## PROBLEM STATEMENT
The entries shown below are to be printed in full, unaltered.

## LISTED ENTRIES
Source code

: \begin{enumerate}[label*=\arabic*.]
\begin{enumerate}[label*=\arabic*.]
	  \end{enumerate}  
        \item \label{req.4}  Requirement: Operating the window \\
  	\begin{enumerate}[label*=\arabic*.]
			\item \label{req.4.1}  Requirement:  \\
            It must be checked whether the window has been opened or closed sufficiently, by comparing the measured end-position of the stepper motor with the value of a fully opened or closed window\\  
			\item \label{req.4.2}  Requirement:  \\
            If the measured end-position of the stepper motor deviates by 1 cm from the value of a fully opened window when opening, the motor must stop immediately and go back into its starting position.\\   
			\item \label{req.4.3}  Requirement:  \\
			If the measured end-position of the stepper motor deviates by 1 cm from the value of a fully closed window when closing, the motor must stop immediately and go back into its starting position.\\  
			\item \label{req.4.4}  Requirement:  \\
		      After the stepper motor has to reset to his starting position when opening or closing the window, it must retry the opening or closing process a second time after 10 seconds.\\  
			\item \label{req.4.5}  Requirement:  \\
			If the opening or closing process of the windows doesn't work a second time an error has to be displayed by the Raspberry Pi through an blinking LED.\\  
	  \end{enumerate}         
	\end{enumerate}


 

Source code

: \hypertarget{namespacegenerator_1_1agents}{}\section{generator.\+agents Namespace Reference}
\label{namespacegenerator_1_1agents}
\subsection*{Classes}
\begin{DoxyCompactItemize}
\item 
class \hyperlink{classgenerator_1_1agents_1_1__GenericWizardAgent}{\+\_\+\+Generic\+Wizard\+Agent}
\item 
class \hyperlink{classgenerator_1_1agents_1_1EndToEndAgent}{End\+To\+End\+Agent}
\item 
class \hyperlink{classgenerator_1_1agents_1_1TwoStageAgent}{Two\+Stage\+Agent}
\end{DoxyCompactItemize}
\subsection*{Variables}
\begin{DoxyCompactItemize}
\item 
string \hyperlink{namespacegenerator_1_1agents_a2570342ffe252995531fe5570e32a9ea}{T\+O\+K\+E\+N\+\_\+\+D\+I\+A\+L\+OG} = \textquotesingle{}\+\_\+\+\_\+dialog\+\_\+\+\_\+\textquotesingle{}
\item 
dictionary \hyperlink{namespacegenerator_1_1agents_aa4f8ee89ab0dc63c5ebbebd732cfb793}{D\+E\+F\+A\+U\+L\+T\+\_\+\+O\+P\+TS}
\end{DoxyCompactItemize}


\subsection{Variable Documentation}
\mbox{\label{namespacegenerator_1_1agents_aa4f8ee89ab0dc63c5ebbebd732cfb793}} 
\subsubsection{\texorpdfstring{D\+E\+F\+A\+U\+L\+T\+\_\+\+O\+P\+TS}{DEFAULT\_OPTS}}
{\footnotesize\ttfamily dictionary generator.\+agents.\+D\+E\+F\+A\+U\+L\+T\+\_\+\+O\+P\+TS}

## TASK SOLUTION
Source code

: \begin{enumerate}[label*=\arabic*.]
\begin{enumerate}[label*=\arabic*.]
	  \end{enumerate}  
        \item \label{req.4}  Requirement: Operating the window \\
  	\begin{enumerate}[label*=\arabic*.]
			\item \label{req.4.1}  Requirement:  \\
            It must be checked whether the window has been opened or closed sufficiently, by comparing the measured end-position of the stepper motor with the value of a fully opened or closed window\\  
			\item \label{req.4.2}  Requirement:  \\
            If the measured end-position of the stepper motor deviates by 1 cm from the value of a fully opened window when opening, the motor must stop immediately and go back into its starting position.\\   
			\item \label{req.4.3}  Requirement:  \\
			If the measured end-position of the stepper motor deviates by 1 cm from the value of a fully closed window when closing, the motor must stop immediately and go back into its starting position.\\  
			\item \label{req.4.4}  Requirement:  \\
		      After the stepper motor has to reset to his starting position when opening or closing the window, it must retry the opening or closing process a second time after 10 seconds.\\  
			\item \label{req.4.5}  Requirement:  \\
			If the opening or closing process of the windows doesn't work a second time an error has to be displayed by the Raspberry Pi through an blinking LED.\\  
	  \end{enumerate}         
	\end{enumerate}


 

Source code

: \hypertarget{namespacegenerator_1_1agents}{}\section{generator.\+agents Namespace Reference}
\label{namespacegenerator_1_1agents}
\subsection*{Classes}
\begin{DoxyCompactItemize}
\item 
class \hyperlink{classgenerator_1_1agents_1_1__GenericWizardAgent}{\+\_\+\+Generic\+Wizard\+Agent}
\item 
class \hyperlink{classgenerator_1_1agents_1_1EndToEndAgent}{End\+To\+End\+Agent}
\item 
class \hyperlink{classgenerator_1_1agents_1_1TwoStageAgent}{Two\+Stage\+Agent}
\end{DoxyCompactItemize}
\subsection*{Variables}
\begin{DoxyCompactItemize}
\item 
string \hyperlink{namespacegenerator_1_1agents_a2570342ffe252995531fe5570e32a9ea}{T\+O\+K\+E\+N\+\_\+\+D\+I\+A\+L\+OG} = \textquotesingle{}\+\_\+\+\_\+dialog\+\_\+\+\_\+\textquotesingle{}
\item 
dictionary \hyperlink{namespacegenerator_1_1agents_aa4f8ee89ab0dc63c5ebbebd732cfb793}{D\+E\+F\+A\+U\+L\+T\+\_\+\+O\+P\+TS}
\end{DoxyCompactItemize}


\subsection{Variable Documentation}
\mbox{\label{namespacegenerator_1_1agents_aa4f8ee89ab0dc63c5ebbebd732cfb793}} 
\subsubsection{\texorpdfstring{D\+E\+F\+A\+U\+L\+T\+\_\+\+O\+P\+TS}{DEFAULT\_OPTS}}
{\footnotesize\ttfamily dictionary generator.\+agents.\+D\+E\+F\+A\+U\+L\+T\+\_\+\+O\+P\+TS}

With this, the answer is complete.